These records must be written out again exactly.

***** DATA TO USE

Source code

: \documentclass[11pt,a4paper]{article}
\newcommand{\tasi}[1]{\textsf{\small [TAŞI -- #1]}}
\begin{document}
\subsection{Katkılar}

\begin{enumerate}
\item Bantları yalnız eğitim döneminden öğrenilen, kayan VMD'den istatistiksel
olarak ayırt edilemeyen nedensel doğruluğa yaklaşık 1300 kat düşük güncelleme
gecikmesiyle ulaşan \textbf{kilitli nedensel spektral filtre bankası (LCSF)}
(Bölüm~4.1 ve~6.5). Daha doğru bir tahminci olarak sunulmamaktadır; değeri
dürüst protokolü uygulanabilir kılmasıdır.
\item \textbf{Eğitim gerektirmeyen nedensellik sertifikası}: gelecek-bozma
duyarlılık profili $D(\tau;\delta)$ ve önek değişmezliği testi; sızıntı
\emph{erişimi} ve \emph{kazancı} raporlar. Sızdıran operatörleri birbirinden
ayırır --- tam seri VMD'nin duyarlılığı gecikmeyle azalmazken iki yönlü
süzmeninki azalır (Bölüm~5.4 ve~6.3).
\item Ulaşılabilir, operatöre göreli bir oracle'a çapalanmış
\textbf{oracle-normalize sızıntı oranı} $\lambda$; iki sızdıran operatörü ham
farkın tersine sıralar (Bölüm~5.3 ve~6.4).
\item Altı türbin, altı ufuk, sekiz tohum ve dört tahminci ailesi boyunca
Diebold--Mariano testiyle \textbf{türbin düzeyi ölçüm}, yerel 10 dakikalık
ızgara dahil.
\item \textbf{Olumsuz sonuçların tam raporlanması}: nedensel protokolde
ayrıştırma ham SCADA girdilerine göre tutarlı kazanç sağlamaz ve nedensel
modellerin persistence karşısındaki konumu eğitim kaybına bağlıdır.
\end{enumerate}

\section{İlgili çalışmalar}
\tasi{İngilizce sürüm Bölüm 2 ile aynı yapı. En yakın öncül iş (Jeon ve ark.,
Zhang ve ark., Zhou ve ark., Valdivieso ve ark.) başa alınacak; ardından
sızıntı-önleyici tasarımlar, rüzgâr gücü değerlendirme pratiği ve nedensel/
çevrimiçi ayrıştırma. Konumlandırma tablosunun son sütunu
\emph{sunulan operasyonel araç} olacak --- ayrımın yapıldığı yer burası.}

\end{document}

**********

[THE COMPLETED TASK]
Source code

: \documentclass[11pt,a4paper]{article}
\newcommand{\tasi}[1]{\textsf{\small [TAŞI -- #1]}}
\begin{document}
\subsection{Katkılar}

\begin{enumerate}
\item Bantları yalnız eğitim döneminden öğrenilen, kayan VMD'den istatistiksel
olarak ayırt edilemeyen nedensel doğruluğa yaklaşık 1300 kat düşük güncelleme
gecikmesiyle ulaşan \textbf{kilitli nedensel spektral filtre bankası (LCSF)}
(Bölüm~4.1 ve~6.5). Daha doğru bir tahminci olarak sunulmamaktadır; değeri
dürüst protokolü uygulanabilir kılmasıdır.
\item \textbf{Eğitim gerektirmeyen nedensellik sertifikası}: gelecek-bozma
duyarlılık profili $D(\tau;\delta)$ ve önek değişmezliği testi; sızıntı
\emph{erişimi} ve \emph{kazancı} raporlar. Sızdıran operatörleri birbirinden
ayırır --- tam seri VMD'nin duyarlılığı gecikmeyle azalmazken iki yönlü
süzmeninki azalır (Bölüm~5.4 ve~6.3).
\item Ulaşılabilir, operatöre göreli bir oracle'a çapalanmış
\textbf{oracle-normalize sızıntı oranı} $\lambda$; iki sızdıran operatörü ham
farkın tersine sıralar (Bölüm~5.3 ve~6.4).
\item Altı türbin, altı ufuk, sekiz tohum ve dört tahminci ailesi boyunca
Diebold--Mariano testiyle \textbf{türbin düzeyi ölçüm}, yerel 10 dakikalık
ızgara dahil.
\item \textbf{Olumsuz sonuçların tam raporlanması}: nedensel protokolde
ayrıştırma ham SCADA girdilerine göre tutarlı kazanç sağlamaz ve nedensel
modellerin persistence karşısındaki konumu eğitim kaybına bağlıdır.
\end{enumerate}

\section{İlgili çalışmalar}
\tasi{İngilizce sürüm Bölüm 2 ile aynı yapı. En yakın öncül iş (Jeon ve ark.,
Zhang ve ark., Zhou ve ark., Valdivieso ve ark.) başa alınacak; ardından
sızıntı-önleyici tasarımlar, rüzgâr gücü değerlendirme pratiği ve nedensel/
çevrimiçi ayrıştırma. Konumlandırma tablosunun son sütunu
\emph{sunulan operasyonel araç} olacak --- ayrımın yapıldığı yer burası.}

\end{document}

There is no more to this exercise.